**YOUR INSTRUCTIONS:** Extract the lines from the first line of the records below through the line containing "11. The fax", inclusive, and reproduce them exactly as written.

Segment Start: DATA PROVIDED

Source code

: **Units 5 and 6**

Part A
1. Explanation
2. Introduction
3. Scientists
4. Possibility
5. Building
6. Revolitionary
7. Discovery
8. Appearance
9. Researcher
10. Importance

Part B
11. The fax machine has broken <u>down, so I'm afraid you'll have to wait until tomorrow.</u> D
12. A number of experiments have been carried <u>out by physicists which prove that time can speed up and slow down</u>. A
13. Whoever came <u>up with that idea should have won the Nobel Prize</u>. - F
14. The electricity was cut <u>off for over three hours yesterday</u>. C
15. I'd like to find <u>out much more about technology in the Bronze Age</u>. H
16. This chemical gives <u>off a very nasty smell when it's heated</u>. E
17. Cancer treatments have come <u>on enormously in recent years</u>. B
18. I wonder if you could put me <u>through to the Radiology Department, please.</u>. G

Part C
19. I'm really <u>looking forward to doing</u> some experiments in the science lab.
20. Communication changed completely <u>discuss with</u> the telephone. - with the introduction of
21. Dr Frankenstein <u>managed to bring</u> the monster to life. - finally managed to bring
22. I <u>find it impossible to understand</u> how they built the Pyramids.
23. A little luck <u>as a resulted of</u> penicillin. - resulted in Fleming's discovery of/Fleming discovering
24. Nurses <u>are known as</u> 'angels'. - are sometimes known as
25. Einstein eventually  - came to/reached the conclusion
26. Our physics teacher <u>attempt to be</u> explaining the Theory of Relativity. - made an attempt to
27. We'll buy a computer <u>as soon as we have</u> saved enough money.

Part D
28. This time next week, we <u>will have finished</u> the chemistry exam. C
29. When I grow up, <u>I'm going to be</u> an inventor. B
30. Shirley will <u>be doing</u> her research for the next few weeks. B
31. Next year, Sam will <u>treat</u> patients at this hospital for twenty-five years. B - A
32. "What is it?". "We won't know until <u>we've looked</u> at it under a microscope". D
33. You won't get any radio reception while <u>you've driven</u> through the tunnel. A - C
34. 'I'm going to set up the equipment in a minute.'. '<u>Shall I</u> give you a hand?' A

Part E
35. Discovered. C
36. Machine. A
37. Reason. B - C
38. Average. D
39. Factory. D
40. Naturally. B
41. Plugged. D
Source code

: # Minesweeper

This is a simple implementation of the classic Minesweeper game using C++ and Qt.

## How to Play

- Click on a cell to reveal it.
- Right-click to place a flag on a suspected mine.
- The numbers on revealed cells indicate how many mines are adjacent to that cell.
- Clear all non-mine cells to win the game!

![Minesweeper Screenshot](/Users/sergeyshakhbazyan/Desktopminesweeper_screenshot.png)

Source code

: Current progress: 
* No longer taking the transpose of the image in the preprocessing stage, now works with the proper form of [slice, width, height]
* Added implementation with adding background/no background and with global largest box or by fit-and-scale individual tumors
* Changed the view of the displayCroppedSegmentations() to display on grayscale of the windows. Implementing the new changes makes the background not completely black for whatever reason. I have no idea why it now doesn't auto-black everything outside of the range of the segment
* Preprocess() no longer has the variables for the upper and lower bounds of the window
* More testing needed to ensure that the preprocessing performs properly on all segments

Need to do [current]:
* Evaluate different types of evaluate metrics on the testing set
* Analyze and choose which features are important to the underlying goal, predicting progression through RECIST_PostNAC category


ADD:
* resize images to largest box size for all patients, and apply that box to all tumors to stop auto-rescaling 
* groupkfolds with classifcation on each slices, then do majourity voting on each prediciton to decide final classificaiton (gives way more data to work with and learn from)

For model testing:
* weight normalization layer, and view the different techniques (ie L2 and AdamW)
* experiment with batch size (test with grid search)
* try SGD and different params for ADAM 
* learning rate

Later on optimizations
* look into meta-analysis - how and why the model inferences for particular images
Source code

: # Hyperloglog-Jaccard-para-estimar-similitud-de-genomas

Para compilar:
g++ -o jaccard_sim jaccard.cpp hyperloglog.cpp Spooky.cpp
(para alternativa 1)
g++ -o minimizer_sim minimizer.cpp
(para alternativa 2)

Segment End: DATA PROVIDED

**SOLUTION TO THIS TASK:**
Source code

: **Units 5 and 6**

Part A
1. Explanation
2. Introduction
3. Scientists
4. Possibility
5. Building
6. Revolitionary
7. Discovery
8. Appearance
9. Researcher
10. Importance

Part B
11. The fax machine has broken <u>down, so I'm afraid you'll have to wait until tomorrow.</u> D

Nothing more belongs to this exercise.